In the summer after he published A Long and Happy Life in 1962, and won the William Faulkner Award, Reynolds Price returned to North Carolina. He went on to publish thirty-nine full-length volumes of fiction, poetry, plays, essays, and translations, and to teach at Duke University for more than five decades.
With the profit from a never-produced screenplay, Price bought a sizable dwelling near the trailer-house where he’d completed his first books and continued to work alone in the new house, surrounded by the same trees and animals. He was likewise visited by many friends and occasional loves, none of whom proved residential. In 1984 a large malignant tumor was discovered in his spinal cord; and after radiation and four surgeries at the hands of Dr. Allan Friedman, he settled into full-time wheelchair life. The demands of a disabled existence made it necessary to add accessible quarters to his house; until his death, Price lived there with the steady help of a series of live-in assistants.

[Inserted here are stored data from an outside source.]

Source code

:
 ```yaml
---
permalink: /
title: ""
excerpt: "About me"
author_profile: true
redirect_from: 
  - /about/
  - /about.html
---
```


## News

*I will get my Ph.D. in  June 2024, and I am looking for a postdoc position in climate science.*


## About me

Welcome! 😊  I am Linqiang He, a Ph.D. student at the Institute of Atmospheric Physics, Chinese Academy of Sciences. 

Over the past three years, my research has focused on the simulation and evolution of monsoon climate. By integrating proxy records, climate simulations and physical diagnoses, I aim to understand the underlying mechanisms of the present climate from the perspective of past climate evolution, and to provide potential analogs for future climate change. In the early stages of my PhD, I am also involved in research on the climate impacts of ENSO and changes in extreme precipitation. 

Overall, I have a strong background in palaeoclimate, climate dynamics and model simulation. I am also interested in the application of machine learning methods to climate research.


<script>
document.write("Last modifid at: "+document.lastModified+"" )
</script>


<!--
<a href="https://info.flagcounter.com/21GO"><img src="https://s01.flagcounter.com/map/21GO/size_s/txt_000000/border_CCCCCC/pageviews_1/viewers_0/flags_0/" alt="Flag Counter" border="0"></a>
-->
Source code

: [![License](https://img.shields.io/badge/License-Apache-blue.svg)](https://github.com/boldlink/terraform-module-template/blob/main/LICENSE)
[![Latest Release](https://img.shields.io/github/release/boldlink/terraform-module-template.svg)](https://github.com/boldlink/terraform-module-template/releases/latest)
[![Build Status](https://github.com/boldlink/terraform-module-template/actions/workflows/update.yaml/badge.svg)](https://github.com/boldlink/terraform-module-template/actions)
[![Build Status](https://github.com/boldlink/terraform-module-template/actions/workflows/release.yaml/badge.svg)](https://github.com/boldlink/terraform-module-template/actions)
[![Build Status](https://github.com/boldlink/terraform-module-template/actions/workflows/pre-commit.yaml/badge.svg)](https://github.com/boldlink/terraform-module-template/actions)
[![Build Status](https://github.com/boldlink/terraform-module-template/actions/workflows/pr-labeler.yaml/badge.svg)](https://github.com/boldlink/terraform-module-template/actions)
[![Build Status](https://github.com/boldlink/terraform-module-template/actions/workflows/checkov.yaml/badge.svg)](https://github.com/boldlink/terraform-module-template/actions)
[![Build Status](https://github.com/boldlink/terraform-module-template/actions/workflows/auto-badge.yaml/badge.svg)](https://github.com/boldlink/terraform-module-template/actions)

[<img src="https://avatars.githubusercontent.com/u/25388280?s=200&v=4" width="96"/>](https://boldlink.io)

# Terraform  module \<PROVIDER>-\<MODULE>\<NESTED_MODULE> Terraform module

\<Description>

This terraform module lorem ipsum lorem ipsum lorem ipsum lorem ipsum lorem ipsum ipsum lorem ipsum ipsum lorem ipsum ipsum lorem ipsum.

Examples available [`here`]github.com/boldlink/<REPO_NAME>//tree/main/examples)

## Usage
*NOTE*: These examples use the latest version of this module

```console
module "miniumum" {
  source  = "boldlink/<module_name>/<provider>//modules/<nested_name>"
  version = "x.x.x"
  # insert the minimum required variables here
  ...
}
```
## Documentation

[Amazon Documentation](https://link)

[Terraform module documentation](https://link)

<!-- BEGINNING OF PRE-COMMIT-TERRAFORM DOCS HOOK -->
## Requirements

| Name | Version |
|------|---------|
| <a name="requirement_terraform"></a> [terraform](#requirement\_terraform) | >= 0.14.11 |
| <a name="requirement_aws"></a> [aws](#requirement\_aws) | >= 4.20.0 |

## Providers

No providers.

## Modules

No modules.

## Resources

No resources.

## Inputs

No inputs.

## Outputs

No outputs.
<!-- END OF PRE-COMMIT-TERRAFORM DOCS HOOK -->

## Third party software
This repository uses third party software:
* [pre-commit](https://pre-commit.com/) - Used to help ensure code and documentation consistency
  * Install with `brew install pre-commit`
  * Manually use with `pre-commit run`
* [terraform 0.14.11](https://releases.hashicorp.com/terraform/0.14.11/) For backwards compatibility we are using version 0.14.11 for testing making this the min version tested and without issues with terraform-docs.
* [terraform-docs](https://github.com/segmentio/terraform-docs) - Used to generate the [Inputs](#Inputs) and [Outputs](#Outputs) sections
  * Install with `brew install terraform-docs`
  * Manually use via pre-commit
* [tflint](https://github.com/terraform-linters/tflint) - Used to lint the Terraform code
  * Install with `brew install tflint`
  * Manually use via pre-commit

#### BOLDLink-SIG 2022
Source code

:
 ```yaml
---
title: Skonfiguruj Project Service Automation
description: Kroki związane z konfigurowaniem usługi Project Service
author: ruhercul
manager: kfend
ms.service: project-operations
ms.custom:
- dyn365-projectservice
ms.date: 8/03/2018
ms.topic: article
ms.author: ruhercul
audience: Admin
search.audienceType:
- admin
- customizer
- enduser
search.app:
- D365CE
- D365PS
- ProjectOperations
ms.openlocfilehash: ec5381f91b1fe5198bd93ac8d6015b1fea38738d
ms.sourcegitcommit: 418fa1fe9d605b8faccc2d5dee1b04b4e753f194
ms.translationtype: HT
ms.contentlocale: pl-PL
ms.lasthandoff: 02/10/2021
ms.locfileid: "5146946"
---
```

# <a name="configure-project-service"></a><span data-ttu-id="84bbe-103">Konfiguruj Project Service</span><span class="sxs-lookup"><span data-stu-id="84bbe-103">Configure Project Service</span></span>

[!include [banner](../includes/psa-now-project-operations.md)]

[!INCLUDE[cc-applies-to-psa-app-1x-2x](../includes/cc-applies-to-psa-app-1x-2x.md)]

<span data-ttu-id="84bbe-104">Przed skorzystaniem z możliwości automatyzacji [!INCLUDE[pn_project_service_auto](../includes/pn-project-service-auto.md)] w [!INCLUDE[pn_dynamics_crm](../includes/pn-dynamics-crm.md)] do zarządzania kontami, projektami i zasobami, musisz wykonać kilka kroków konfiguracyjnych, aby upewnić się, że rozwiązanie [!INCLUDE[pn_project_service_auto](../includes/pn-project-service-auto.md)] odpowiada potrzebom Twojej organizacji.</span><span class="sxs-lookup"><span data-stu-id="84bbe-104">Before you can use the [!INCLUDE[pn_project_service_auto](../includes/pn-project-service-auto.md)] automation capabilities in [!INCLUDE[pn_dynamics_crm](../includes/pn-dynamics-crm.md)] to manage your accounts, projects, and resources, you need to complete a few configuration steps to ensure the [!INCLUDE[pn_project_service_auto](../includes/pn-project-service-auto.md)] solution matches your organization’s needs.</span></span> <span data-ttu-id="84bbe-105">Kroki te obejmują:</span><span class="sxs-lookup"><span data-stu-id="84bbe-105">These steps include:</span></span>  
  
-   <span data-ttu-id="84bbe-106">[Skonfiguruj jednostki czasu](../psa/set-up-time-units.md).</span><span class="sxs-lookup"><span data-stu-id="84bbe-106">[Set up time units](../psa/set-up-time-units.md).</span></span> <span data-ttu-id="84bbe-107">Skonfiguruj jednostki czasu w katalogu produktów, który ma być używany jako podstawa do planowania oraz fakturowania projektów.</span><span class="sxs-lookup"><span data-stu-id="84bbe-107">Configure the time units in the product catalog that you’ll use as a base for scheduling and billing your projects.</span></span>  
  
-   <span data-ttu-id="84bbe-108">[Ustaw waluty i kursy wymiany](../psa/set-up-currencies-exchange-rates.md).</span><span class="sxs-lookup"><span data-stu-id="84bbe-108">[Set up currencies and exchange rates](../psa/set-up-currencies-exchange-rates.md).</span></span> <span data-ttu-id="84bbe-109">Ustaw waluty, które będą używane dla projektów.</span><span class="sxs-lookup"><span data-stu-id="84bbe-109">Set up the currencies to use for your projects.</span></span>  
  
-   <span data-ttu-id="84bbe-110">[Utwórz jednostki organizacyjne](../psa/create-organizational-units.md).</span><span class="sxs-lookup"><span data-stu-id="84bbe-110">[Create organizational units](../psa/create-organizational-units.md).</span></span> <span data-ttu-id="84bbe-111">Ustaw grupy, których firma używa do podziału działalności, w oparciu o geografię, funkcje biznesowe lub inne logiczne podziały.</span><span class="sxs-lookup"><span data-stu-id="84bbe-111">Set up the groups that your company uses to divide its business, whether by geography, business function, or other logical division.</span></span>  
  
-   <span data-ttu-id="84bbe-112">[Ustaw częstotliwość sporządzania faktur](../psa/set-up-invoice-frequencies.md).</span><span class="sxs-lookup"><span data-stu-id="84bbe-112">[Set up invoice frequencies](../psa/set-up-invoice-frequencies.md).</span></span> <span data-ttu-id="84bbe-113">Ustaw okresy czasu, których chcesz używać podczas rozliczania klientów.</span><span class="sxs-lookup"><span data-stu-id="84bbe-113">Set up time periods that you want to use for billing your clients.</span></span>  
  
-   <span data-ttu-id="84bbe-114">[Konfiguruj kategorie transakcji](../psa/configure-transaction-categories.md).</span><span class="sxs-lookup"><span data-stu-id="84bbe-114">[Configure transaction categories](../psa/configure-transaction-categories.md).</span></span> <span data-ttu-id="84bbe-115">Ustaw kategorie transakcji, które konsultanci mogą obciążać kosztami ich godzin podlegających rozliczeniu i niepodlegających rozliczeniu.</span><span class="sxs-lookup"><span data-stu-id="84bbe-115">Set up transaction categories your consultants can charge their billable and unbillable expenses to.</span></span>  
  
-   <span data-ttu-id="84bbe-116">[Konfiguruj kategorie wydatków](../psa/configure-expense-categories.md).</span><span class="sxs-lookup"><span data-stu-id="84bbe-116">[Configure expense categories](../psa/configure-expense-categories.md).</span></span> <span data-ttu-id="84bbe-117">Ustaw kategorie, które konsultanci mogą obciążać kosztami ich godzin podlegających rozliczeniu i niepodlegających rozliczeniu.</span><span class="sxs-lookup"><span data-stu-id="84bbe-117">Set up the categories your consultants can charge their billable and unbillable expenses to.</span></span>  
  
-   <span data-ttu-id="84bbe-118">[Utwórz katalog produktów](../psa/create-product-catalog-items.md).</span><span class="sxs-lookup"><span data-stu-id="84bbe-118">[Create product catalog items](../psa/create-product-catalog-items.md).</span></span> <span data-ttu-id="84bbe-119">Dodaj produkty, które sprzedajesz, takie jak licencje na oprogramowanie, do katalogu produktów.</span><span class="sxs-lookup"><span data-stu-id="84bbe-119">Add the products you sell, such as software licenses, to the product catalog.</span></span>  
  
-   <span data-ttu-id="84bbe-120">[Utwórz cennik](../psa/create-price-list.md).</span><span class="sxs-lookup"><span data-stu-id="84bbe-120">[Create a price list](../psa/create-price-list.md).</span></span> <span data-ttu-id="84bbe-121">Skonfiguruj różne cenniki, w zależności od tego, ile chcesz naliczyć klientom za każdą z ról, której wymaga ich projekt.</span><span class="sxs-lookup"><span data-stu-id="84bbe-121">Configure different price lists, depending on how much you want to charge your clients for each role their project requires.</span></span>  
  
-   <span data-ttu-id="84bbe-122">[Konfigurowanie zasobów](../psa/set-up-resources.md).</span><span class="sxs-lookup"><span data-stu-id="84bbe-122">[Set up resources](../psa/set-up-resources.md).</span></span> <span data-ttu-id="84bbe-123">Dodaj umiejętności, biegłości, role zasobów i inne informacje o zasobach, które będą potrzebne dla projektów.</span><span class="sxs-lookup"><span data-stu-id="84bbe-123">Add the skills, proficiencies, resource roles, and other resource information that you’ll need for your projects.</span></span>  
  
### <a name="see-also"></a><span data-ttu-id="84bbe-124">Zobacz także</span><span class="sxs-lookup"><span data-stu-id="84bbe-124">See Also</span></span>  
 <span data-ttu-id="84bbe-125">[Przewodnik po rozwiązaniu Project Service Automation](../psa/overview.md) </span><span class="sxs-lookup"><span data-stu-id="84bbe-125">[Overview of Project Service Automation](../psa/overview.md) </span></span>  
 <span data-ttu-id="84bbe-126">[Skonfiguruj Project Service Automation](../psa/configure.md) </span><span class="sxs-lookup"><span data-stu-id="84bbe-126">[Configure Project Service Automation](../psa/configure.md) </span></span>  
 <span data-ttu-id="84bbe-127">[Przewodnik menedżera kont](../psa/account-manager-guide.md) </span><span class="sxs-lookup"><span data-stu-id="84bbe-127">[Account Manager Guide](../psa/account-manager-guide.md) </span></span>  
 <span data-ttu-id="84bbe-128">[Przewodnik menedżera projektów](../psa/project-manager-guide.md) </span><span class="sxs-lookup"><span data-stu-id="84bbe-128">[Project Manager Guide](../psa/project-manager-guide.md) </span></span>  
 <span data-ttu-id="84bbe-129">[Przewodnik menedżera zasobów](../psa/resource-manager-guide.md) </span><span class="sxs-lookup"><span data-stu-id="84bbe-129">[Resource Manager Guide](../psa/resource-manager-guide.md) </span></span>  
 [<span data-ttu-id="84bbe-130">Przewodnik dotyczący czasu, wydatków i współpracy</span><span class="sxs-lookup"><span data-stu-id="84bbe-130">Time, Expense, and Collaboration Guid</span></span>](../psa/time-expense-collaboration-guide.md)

Kate Vaiden, the novel he was writing when his cancer manifested itself, was published in 1986 and won the National Book Critics Circle Award. Ensuing years saw Price publish—among numerous other books—A Perfect Friend, his first novel for children and adults; large collections of his short stories and poems; and a gathering of fifty-odd commentaries that he’d broadcast on National Public Radio. His time since the early 1980s included national productions of his six plays—including Private Contentment, a script commissioned for PBS’s first season of American Playhouse. His dramatic trilogy New Music, the forty-year history of a family, premiered at the Cleveland Playhouse in a production that permitted audiences to see all three plays in a single long afternoon or on three consecutive evenings. And his Full Moon, originally commissioned by Duke Drama, appeared at San Francisco’s American Conservatory Theater.
In 1988 he was inducted into the American Academy of Arts and Letters; his work has been translated into seventeen languages; and in the fall of 2008 he marked the fiftieth anniversary of teaching at Duke. He died on January 20, 2011.